Rubio more or less quoted the lede of an article in TechCrunch in March, when he spoke of the changing economy; of Airbnb, which owns no real estate; of Uber, which owns no vehicles. “The way forward in the 21st century,” he said. Paul spoke of national security, due process, the need to “individualize suspicions.” Louisiana Governor Bobby Jindal cried for an end to “hyphenated Americans.” New Jersey Governor Chris Christie spoke of his work fighting drug addiction—“a disease,” he hammers home—in his state. Former Texas Governor Rick Perry spoke of securing the border.

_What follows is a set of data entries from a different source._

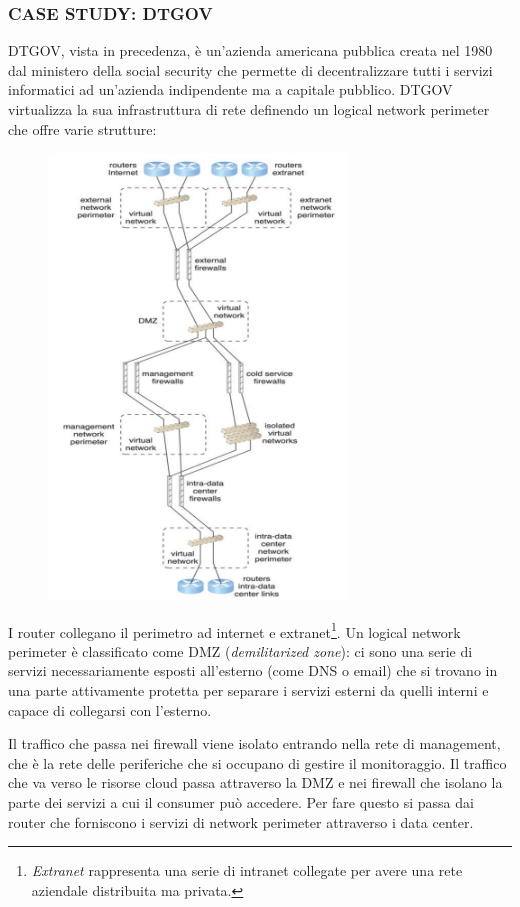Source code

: \subsubsection{\textbf{CASE STUDY: DTGOV}}
DTGOV, vista in precedenza, è un'azienda americana pubblica creata nel 1980 dal ministero della social security che permette di decentralizzare tutti i servizi informatici ad un'azienda indipendente ma a capitale pubblico. DTGOV virtualizza la sua infrastruttura di rete definendo un logical network perimeter che offre varie strutture:

\begin{figure}[htb!]
    \centering
    \includegraphics[width=8cm]{./Images/cap8/8.2.png}
\end{figure}

I router collegano il perimetro ad internet e extranet\footnote{\textit{Extranet} rappresenta una serie di intranet collegate per avere una rete aziendale distribuita ma privata.}. Un logical network perimeter è classificato come DMZ (\textit{demilitarized zone}): ci sono una serie di servizi necessariamente esposti all'esterno (come DNS o email) che si trovano in una parte attivamente protetta per separare i servizi esterni da quelli interni e capace di collegarsi con l'esterno.

Il traffico che passa nei firewall viene isolato entrando nella rete di management, che è la rete delle periferiche che si occupano di gestire il monitoraggio. Il traffico che va verso le risorse cloud passa attraverso la DMZ e nei firewall che isolano la parte dei servizi a cui il consumer può accedere. Per fare questo si passa dai router che forniscono i servizi di network perimeter attraverso i data center.

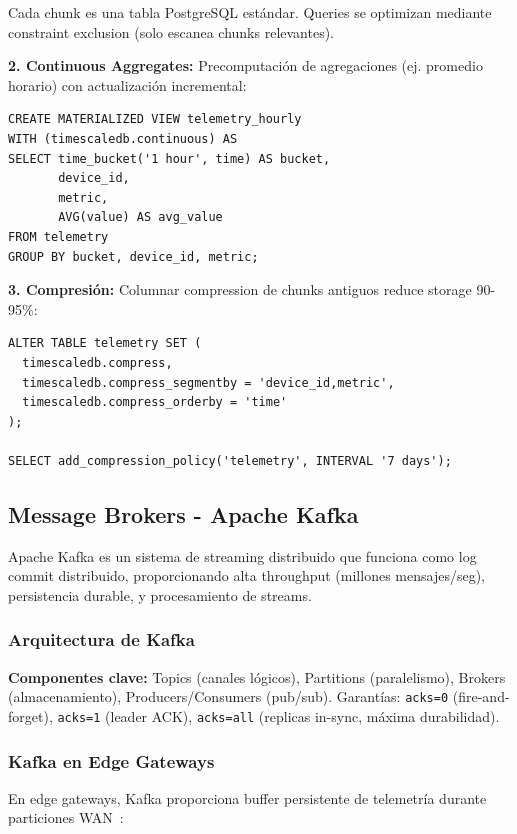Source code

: Cada chunk es una tabla PostgreSQL estándar. Queries se optimizan mediante constraint exclusion (solo escanea chunks relevantes).

\textbf{2. Continuous Aggregates:} Precomputación de agregaciones (ej. promedio horario) con actualización incremental:

\begin{verbatim}
CREATE MATERIALIZED VIEW telemetry_hourly
WITH (timescaledb.continuous) AS
SELECT time_bucket('1 hour', time) AS bucket,
       device_id,
       metric,
       AVG(value) AS avg_value
FROM telemetry
GROUP BY bucket, device_id, metric;
\end{verbatim}

\textbf{3. Compresión:} Columnar compression de chunks antiguos reduce storage 90-95\%:

\begin{verbatim}
ALTER TABLE telemetry SET (
  timescaledb.compress,
  timescaledb.compress_segmentby = 'device_id,metric',
  timescaledb.compress_orderby = 'time'
);

SELECT add_compression_policy('telemetry', INTERVAL '7 days');
\end{verbatim}

\subsection{Message Brokers - Apache Kafka}

Apache Kafka es un sistema de streaming distribuido que funciona como log commit distribuido, proporcionando alta throughput (millones mensajes/seg), persistencia durable, y procesamiento de streams.

\subsubsection{Arquitectura de Kafka}

\textbf{Componentes clave:} Topics (canales lógicos), Partitions (paralelismo), Brokers (almacenamiento), Producers/Consumers (pub/sub). Garantías: \texttt{acks=0} (fire-and-forget), \texttt{acks=1} (leader ACK), \texttt{acks=all} (replicas in-sync, máxima durabilidad).

\subsubsection{Kafka en Edge Gateways}

En edge gateways, Kafka proporciona buffer persistente de telemetría durante particiones WAN~\cite{amiriDeploymentArchitecturesMQTT2024}:

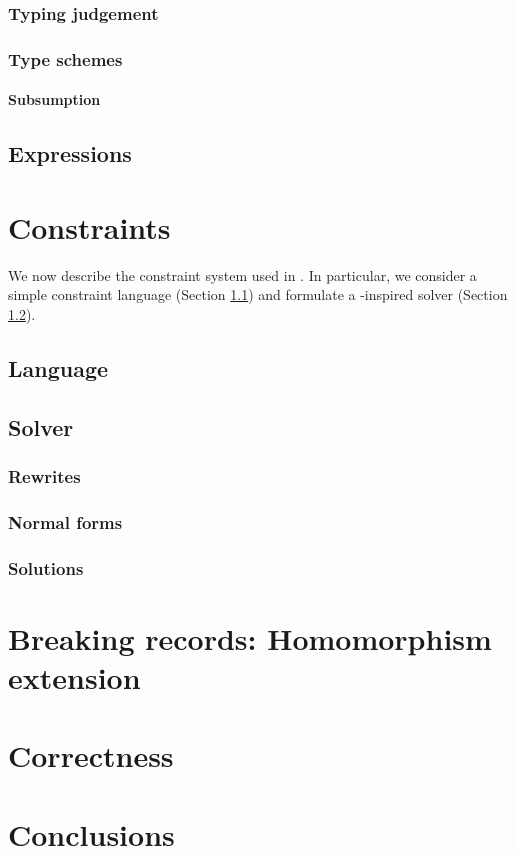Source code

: \subsubsection{Typing judgement}

\subsubsection{Type schemes}

\paragraph{Subsumption}

\subsection{Expressions}
\label{subsec:expressions}

\section{Constraints}
\label{sec:constraints}

We now describe the constraint system used in \inference{}. In particular, we consider a simple constraint language (Section \ref{subsec:cstr-language}) and formulate a \mlstruct{}-inspired solver (Section \ref{subsec:cstr-solver}). 

\subsection{Language}
\label{subsec:cstr-language}

\subsection{Solver}
\label{subsec:cstr-solver}

\subsubsection{Rewrites}

\subsubsection{Normal forms}

\subsubsection{Solutions}

\section{Breaking records: Homomorphism extension}

\section{Correctness}
\label{sec:correctness}

\section{Conclusions}
\label{sec:conclusions}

Ohio Governor John Kasich spoke of his fiscal know-how, saying, “I've only written about 16 budgets in my lifetime.” Roundly, everyone agreed they knew what was good for the American worker, for American manufacturing.
In all, it was all a bit of a jumble, an exhausting tirade of orchestrated opening statements, more a getting-to-know-you than a reality-show style elimination contest. One way to tell the candidates apart was by their sartorial decisions: I counted five blue ties (Bush, Jindal, Walker, former New York Governor George Pataki, and Cruz), three red (retired neurosurgeon Ben Carson, former Pennsylvania Senator Rick Santorum, Paul), three pink (South Carolina Senator Lindsey Graham, Perry, and Kasich), and two burgundy (Christie and Rubio). And then, of course, Fiorina, the only woman, in a powder blue suit. (Former Arkansas Governor Mike Huckabee, like Trump, declined to take part, and former Virginia Governor Jim Gilmore announced his candidacy after the deadline for forum entry had passed.)
Gauging from the audience laugh-o-meter, Graham may have been the victor of the evening, getting chuckles for lines like “I'm fluent in Clinton-speak.” He elaborated: “When Bill says, 'I didn't have sex with that woman,' he did.” And likewise, when Hillary Clinton says, “‘Trust me, you have all the e-mails you need,’ we haven't even scratched the surface.”
He also spoke about world leaders like they were members of his Little League team, either that or the rascals about to beat up his own lil tyke: “We’re being walked all over,” he said, sounding a tad like his nemesis, the Donald. “To Radical Islam: whatever it takes, as long as it takes, to defeat you.”
Yet, as well as Graham did Monday, he may not make it onto the debate stage in three days. Nor is Perry's placement guaranteed. (These two, like Jindal, Santorum, Fiorina, and Pataki, based on the latest polls, may not make it.)
Perry did shine, offering perhaps the brightest moment of the broadly civil forum, when he was asked which government agencies he would cut as president.
“I've heard that one before,” replied Perry, who largely saw his hopes of securing the Republican nomination dashed in 2012 when he famously forgot the three agencies he'd cut.
For better and worse, the GOP field exhaled in the knowledge that Trump—at least for one night—wouldn't be there to steal attention away from them.